Saved entries:
________________

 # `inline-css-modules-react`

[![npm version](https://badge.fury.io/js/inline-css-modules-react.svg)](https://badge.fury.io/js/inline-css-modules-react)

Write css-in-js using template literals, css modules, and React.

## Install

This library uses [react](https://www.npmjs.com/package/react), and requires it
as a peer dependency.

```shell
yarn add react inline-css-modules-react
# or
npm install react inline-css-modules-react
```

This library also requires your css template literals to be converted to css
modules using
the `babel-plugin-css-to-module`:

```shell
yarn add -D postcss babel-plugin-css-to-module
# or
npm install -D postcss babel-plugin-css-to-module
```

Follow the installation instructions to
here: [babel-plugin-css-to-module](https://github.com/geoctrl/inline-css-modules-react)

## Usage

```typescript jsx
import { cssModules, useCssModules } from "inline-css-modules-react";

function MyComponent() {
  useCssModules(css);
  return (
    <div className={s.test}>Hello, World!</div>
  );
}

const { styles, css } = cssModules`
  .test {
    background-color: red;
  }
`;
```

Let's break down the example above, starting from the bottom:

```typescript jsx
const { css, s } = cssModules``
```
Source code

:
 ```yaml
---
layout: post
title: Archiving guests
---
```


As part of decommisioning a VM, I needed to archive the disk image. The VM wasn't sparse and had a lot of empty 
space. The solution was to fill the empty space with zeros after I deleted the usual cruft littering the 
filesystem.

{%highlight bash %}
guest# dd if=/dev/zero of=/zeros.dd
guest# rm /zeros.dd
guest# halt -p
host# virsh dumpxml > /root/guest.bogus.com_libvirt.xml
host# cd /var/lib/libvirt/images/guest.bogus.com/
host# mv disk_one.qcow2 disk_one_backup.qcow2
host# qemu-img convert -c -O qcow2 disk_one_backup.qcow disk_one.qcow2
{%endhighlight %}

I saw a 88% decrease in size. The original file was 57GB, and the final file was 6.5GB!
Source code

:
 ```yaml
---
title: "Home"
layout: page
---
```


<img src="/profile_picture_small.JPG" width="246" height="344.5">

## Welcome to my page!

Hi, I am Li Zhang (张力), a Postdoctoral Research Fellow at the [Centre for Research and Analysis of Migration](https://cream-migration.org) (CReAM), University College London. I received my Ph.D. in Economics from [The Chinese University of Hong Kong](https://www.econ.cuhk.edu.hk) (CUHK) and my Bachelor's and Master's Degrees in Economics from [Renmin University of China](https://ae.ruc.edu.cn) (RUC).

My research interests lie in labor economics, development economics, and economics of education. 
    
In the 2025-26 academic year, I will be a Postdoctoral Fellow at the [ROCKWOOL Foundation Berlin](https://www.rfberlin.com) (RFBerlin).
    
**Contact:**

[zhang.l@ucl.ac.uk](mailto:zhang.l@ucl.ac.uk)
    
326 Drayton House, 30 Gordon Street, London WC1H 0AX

________________

Above are some records; copy each line there that contains "host".

host# virsh dumpxml > /root/guest.bogus.com_libvirt.xml
host# cd /var/lib/libvirt/images/guest.bogus.com/
host# mv disk_one.qcow2 disk_one_backup.qcow2
host# qemu-img convert -c -O qcow2 disk_one_backup.qcow disk_one.qcow2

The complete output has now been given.